Potential Outcomes

A brief introduction

Charles C. Lanfear

University of Cambridge

Causation

Social scientists are usually interested in causal relationships¹

Why does \(Y\) happen?
What did \(X\) do?
How do we change \(Z\)?
Does \(X\) cause \(Y\)?

Causal inference is about answering these questions

Counterfactual causality

\(X\) causes \(Y\) if changing only \(X\) would change \(Y\)

This is quite broad:

\(X\) need not be the only cause of \(Y\)
\(X\) may cause \(Y\) for multiple reasons
\(X\) may cause \(Y\) only under certain conditions

All that matters for the relationship to be causal is that if the distribution of \(X\) was different, it would result in a different distribution of \(Y\)

We’ll focus on two-valued \(X\): a binary treatment

Two worlds

The treatment effect

Potential outcomes

We can define a causal effect—an estimand of interest—as the difference (\(\delta\)) between two worlds or potential outcomes:

\[\delta = Y^1 - Y^0\]

\(Y^1\): The outcome if treated
\(Y^0\): The outcome if not treated

This raises a fundamental problem

World where A is treated

World where A is untreated

The fundamental problem

We want to know the difference between the factual (what happened) and the counterfactual (what did not)

This is a missing data problem

Let us assume:

Potential outcomes are fixed for each unit
Potential outcomes vary across units
Treatment determines which potential outcome is observed

We can estimate \(\delta\) if we can estimate the value of the unobserved outcome(s)

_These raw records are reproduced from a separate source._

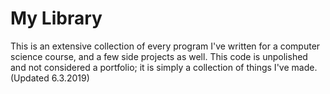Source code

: # My Library
This is an extensive collection of every program I've written for a computer science course, and a few side projects as well.
This code is unpolished and not considered a portfolio; it is simply a collection of things I've made.
(Updated 6.3.2019)
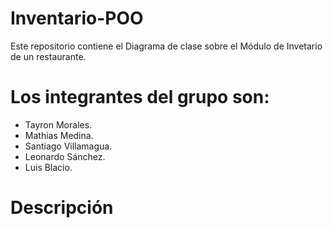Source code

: # Inventario-POO
Este repositorio contiene el Diagrama de clase sobre el Módulo de Invetario de un restaurante.
# Los integrantes del grupo son: 
- Tayron Morales.
- Mathias Medina. 
- Santiago Villamagua.
- Leonardo Sánchez.
- Luis Blacio.
# Descripción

Causal inference is about estimating these counterfactuals we cannot see

An example

Clearing lots

What is the effect of clearing vacant lots on nearby violent crime?¹

We can look at vacant lots and see what happens

But we only see one outcome per lot:

If we clear a lot, we don’t see what happens if we had not
If we don’t clear it, we don’t see what happens if we had

What could we do?

Between comparison

We could compare different lots:

One cleared (\(T=1\))
One not cleared (\(T=0\))

Use the difference (\(\delta\)) in observed crime as the causal effect

What if the difference is because the lots are different?

We could look at identical looking lots

But if those lots are identical, why did one get cleared and not the other?

We can’t be sure they’re similar without knowing why it got cleared

A substitution

Before and after comparison

Could compare the same lots:

After clearing (\(T=1\))
Before clearing (\(T=0\))

Use the before-and-after difference (\(\delta\)) as the causal effect

But what if the change was going to happen anyway?

Maybe the crime change even caused the clearing!

What if the lot was cleared because it would make a difference?

Maybe there would have been no difference in other lots!

Different potential outcomes

These are really the same problem:

Differences in potential outcomes between cleared and uncleared lots

Put in two equivalent ways:

The treatment effect is associated with the likelihood being treated
Treated lots respond differently to treatment than untreated ones would

How do we make sure the cleared and uncleared lots are the same?

Randomization

We can do this with a randomized controlled trial:

Take a relatively large number of lots
Randomly pick some lots to clear
Cleared and uncleared lots will have similar potential outcomes on average

The probability of being treated is now independent of the outcomes:

\[(Y^0,Y^1) \perp T \]

While all the units may have different potential outcomes, the outcomes will not differ systematically between treatment groups

This means, essentially, we can ignore the treatment assignment process

Ignorability enables substitution

Average treatment effects

If we randomly assign a treatment, we can estimate a causal effect as the average difference in outcomes between the treated units and the untreated units

This is the average treatment effect:

\[ATE = E[Y^1]-E[Y^0]\]

You can calculate this with a cross-tab¹

But what if we’re interested in things we can’t randomly assign?

Back to counterfactuals

Causal inference hinges on substituting in plausible counterfactuals in place of the potential outcomes we never observe

Substituting in counterfactuals requires knowing why units got treated

This is the same as with randomization:

With randomization, we know it happened randomly!
Without randomization, we need to know the assignment process!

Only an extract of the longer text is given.